Dans un regard rapide, on pense que c'est de la buée.
Puis, non, finalement.
De l'eau. De l'eau salée. Séchée. Incrustée sur les vitres, comme des gouttes figées, scotchées. Pas vraiment l'impression d'y voir des cristaux de sel, pourtant. Plus une réminiscence de cire de bougie.
La clarté est faible derrière cette vitre. Un flou continuel, entretenu par l'arrivée de nouvelles gouttes d'eau de mer, réelles et spontanées.
Le bateau dodeline sur le raz de Sein endormi mais un sommeil légèrement agité. La houle hyperactive et serpentine fait son office. Tranquillement, sans effort, sans aide extérieure. Juste ce qu'il faut pour le balancier. Parfois, un creux de deux mètres et le rebond envoie sur les vitres de nouvelles gouttes fraîches qui dégoulinent mollement sans complètement disparaître. Elles rejoignent leurs camarades salines, accentuant le flou de transition intérieur/extérieur.
Là, dehors, dans le balancier lymphatique, on ne distingue que des silhouettes à peine esquissées : le dos de baleine de la pointe du Raz, la présence d'un trait fugace, le phare de la Vieille et plus loin, deviné, pas vraiment vu, le phare de Tevennec.
C'est un paysage de teintes brunes, noires, entretenu par le flou perpétuel des vitres.
Alentour, l'humeur est maussade et baigne dans des gris dissonants aux traits d'horizon marqués, tout à tour laiteux ou anthracites.

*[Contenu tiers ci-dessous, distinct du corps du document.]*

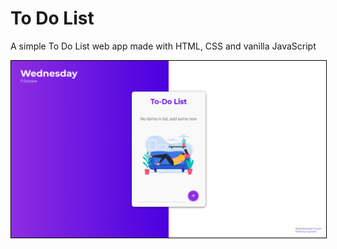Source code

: # **To Do List**

A simple To Do List web app made with HTML, CSS and vanilla JavaScript 

<img src="images/preview.png" style="border : 1px solid #000;">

Et le bateau dodeline toujours. Quelques ressacs de mal de mer et la parole philosophe d'un homme d'équipage, terrien compétent en gestion de gravité aléatoire : "Pourtant, c'est pas la saison du vomi".
On aperçoit l'île uniquement quand le bateau manœuvre pour l'accoster. Un trait de plume entre terre et mer. On le savait, on avait lu un peu avant. Queffelec, Abraham, Rachilde. Et Perros, son "assiette plate au ras des eaux".
Dans la passe, le bateau ne dodeline plus. On arrive, donc.